Thursday, January 15, 2015
Guy Montag is a fireman. In his world, where television rules and literature is on the brink of extinction, firemen start fires rather than put them out. His job is to destroy the most illegal of commodities, the printed book, along with the houses in which they are hidden. Montag never questions the destruction and ruin his actions produce, returning each day to his bland life and wife, Mildred, who spends all day with her television "family". But then he meets an eccentric young neighbor, Clarisse, who introduces him to a past where people didn’t live in fear and to a present where one sees the world through the ideas in books instead of the mindless chatter of television. When Mildred attempts suicide and Clarisse suddenly disappears, Montag begins to question everything he has ever known. He starts hiding books in his home, and when his pilfering is discovered, the fireman has to run for his life. -- Audible
Last year, my daughter read FAHRENHEIT 451 by Ray Bradbury, and she couldn't believe I had never read it. Come to think of it, it is a bit surprising. She actually liked the book -- didn't love it -- but did like it, and she encouraged me to read it. Well, you know the story. Too many books, too little time.

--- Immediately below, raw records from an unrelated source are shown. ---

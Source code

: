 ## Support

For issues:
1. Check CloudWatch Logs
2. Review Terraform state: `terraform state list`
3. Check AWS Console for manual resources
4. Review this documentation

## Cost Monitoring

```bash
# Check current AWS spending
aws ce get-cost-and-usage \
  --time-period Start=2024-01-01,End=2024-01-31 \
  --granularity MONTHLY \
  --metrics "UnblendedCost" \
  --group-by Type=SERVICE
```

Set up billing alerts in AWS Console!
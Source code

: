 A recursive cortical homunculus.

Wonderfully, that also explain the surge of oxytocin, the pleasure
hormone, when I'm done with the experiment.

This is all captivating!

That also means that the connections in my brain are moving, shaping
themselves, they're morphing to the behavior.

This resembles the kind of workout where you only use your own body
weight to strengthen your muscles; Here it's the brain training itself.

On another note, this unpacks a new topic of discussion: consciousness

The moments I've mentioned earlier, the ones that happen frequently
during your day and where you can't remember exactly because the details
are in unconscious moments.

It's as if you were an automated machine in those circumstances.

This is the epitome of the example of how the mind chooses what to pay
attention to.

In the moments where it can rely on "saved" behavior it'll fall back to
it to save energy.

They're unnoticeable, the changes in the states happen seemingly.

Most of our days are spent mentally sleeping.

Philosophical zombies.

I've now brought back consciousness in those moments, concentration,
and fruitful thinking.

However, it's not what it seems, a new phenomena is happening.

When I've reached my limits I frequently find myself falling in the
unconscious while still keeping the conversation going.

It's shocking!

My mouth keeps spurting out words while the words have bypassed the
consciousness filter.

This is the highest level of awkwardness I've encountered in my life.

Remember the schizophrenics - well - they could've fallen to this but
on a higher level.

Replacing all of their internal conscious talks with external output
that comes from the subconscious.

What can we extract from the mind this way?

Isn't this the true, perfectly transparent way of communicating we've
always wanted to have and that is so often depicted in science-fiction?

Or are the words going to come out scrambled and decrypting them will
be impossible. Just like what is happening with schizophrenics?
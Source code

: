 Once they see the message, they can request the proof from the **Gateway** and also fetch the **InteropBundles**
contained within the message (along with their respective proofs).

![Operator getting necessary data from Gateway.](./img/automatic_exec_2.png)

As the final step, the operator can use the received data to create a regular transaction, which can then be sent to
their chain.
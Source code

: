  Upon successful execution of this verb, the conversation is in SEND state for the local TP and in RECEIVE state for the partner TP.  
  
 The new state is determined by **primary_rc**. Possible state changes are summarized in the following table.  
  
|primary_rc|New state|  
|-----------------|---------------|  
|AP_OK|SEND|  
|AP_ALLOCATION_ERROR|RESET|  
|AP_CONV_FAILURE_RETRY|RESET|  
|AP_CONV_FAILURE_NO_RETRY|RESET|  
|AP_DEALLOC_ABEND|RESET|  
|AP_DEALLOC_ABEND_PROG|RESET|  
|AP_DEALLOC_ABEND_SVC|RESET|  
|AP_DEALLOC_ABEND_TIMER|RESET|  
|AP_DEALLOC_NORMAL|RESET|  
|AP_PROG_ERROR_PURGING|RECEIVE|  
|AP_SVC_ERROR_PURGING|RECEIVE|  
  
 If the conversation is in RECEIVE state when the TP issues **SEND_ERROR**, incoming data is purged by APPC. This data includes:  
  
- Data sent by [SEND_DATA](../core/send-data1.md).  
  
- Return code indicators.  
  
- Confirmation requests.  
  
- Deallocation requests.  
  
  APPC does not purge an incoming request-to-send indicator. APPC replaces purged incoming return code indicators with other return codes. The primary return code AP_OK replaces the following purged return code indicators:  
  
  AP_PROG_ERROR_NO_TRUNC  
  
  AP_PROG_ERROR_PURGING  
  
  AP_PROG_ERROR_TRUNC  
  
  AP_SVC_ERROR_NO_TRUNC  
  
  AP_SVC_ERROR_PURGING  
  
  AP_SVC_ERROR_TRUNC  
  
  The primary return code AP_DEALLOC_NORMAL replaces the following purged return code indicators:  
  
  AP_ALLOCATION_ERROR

So a few months ago, I was contacted by Audible about their newly released version of FAHRENHEIT 451 read by Tim Robbins. I figured it was a sign that it was high-time for me to read this dystopian classic. And I did really appreciate it! I think the book is, of course, so profound; and the audio version narrated by Mr. Robbins was amazing. His voice brought an interesting element to this story and he definitely set the right tone with his narration.
I probably don't need to summarize FAHRENHEIT 451 for most of you, but just in case... FAHRENHEIT 451 tells the story of a future that's definitely not bright. Books are pretty much nonexistent and television is huge (a pretty scary thought for us book lovers but not exactly too hard to imagine, right?) Guy Montag is a fireman, and in this world, firemen don't fight fires. Rather they set fires if they find literature or other items that are illegal.

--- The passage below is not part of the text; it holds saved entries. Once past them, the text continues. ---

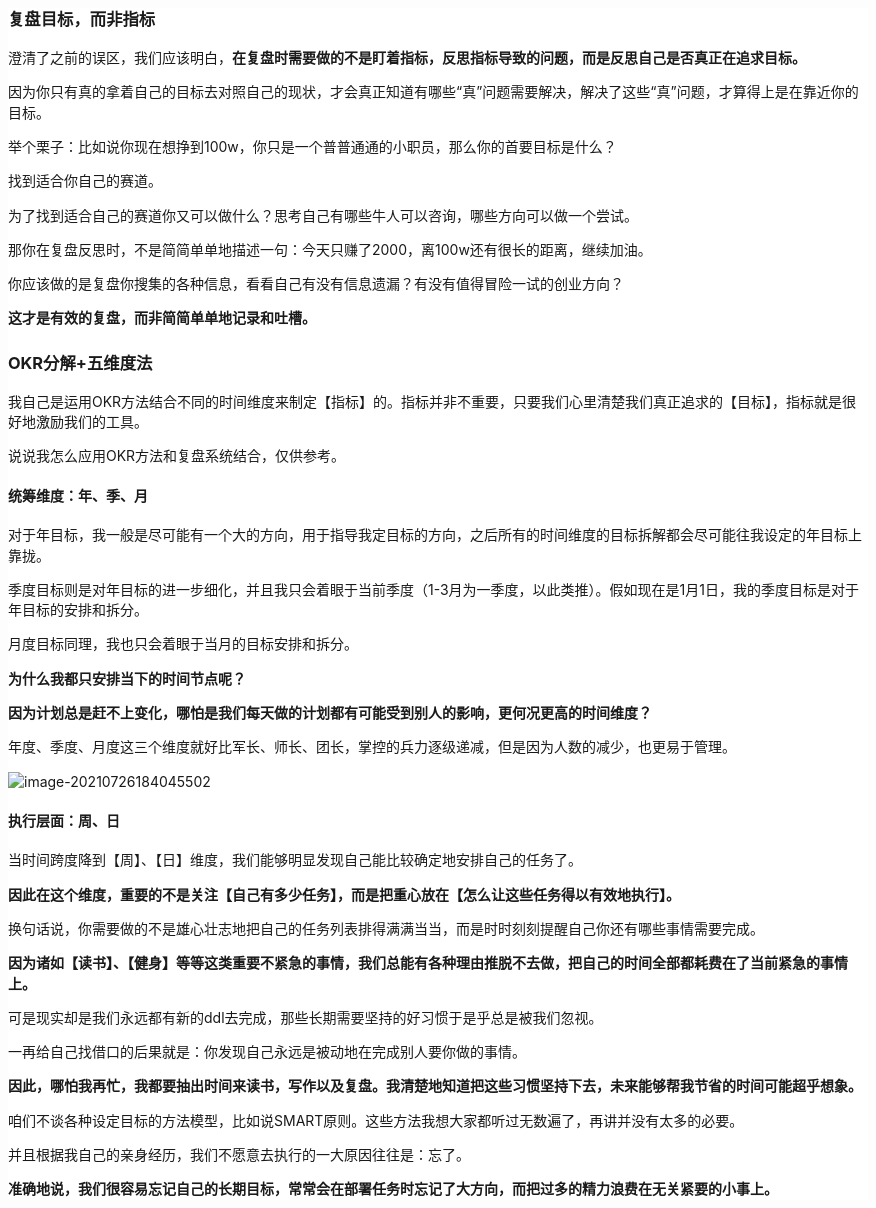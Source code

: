 ### 复盘目标，而非指标

澄清了之前的误区，我们应该明白，**在复盘时需要做的不是盯着指标，反思指标导致的问题，而是反思自己是否真正在追求目标。**

因为你只有真的拿着自己的目标去对照自己的现状，才会真正知道有哪些“真”问题需要解决，解决了这些“真”问题，才算得上是在靠近你的目标。

举个栗子：比如说你现在想挣到100w，你只是一个普普通通的小职员，那么你的首要目标是什么？

找到适合你自己的赛道。

为了找到适合自己的赛道你又可以做什么？思考自己有哪些牛人可以咨询，哪些方向可以做一个尝试。

那你在复盘反思时，不是简简单单地描述一句：今天只赚了2000，离100w还有很长的距离，继续加油。

你应该做的是复盘你搜集的各种信息，看看自己有没有信息遗漏？有没有值得冒险一试的创业方向？

**这才是有效的复盘，而非简简单单地记录和吐槽。**

### OKR分解+五维度法

我自己是运用OKR方法结合不同的时间维度来制定【指标】的。指标并非不重要，只要我们心里清楚我们真正追求的【目标】，指标就是很好地激励我们的工具。

说说我怎么应用OKR方法和复盘系统结合，仅供参考。

#### 统筹维度：年、季、月

对于年目标，我一般是尽可能有一个大的方向，用于指导我定目标的方向，之后所有的时间维度的目标拆解都会尽可能往我设定的年目标上靠拢。

季度目标则是对年目标的进一步细化，并且我只会着眼于当前季度（1-3月为一季度，以此类推）。假如现在是1月1日，我的季度目标是对于年目标的安排和拆分。

月度目标同理，我也只会着眼于当月的目标安排和拆分。

**为什么我都只安排当下的时间节点呢？**

**因为计划总是赶不上变化，哪怕是我们每天做的计划都有可能受到别人的影响，更何况更高的时间维度？**

年度、季度、月度这三个维度就好比军长、师长、团长，掌控的兵力逐级递减，但是因为人数的减少，也更易于管理。

![image-20210726184045502](C:\Users\gzh\AppData\Roaming\Typora\typora-user-images\image-20210726184045502.png)

#### 执行层面：周、日

当时间跨度降到【周】、【日】维度，我们能够明显发现自己能比较确定地安排自己的任务了。

**因此在这个维度，重要的不是关注【自己有多少任务】，而是把重心放在【怎么让这些任务得以有效地执行】。**

换句话说，你需要做的不是雄心壮志地把自己的任务列表排得满满当当，而是时时刻刻提醒自己你还有哪些事情需要完成。

**因为诸如【读书】、【健身】等等这类重要不紧急的事情，我们总能有各种理由推脱不去做，把自己的时间全部都耗费在了当前紧急的事情上。**

可是现实却是我们永远都有新的ddl去完成，那些长期需要坚持的好习惯于是乎总是被我们忽视。

一再给自己找借口的后果就是：你发现自己永远是被动地在完成别人要你做的事情。

**因此，哪怕我再忙，我都要抽出时间来读书，写作以及复盘。我清楚地知道把这些习惯坚持下去，未来能够帮我节省的时间可能超乎想象。**

咱们不谈各种设定目标的方法模型，比如说SMART原则。这些方法我想大家都听过无数遍了，再讲并没有太多的必要。

并且根据我自己的亲身经历，我们不愿意去执行的一大原因往往是：忘了。

**准确地说，我们很容易忘记自己的长期目标，常常会在部署任务时忘记了大方向，而把过多的精力浪费在无关紧要的小事上。**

Like many others, Montag just accepts his life and all of the rules until he meets Clarisse, a young girl who starts to make him think. She describes a time when there weren't so many rules, when people were allowed to think for themselves, and when there were books! Montag begins to actually question what he has taken for granted, and he begins stealing books and hiding them in his home. When his crime is discovered, Montag is forced to flee his home and try to escape from his punishment.
I really enjoyed FAHRENHEIT 451 and I definitely see why it's considered a classic. This novel was interesting and eventually exciting; however, it was how this book resonated with me that made it such a special read. Unfortunately, the future described in this book is horribly bleak and not entirely out of the realm of possibility. And that scared the heck out of me! Just imagine a world with no literature and one where our world revolves around television!
I also loved how this book made me think about creative thinking and complacency. Seeing how Montag began to examine his world and the things he took for granted was very enlightening. It actually made me think about my life and my children's lives. I can certainly see why this book is mandatory for so many high school curriculums.
I can't rave enough about Tim Robbins' narration. He captured the essence of this novel perfectly. I can't take credit for this, but one review mentioned how well he used quiet and silence. I couldn't put my finger on it, but that's exactly right! This aspect of his storytelling made this book even more thought-provoking and intriguing.
Whether you've read FAHRENHEIT 451 or not, I highly recommend checking out this newly released book on audio.
Thanks to Audible for providing a review copy of this audio book.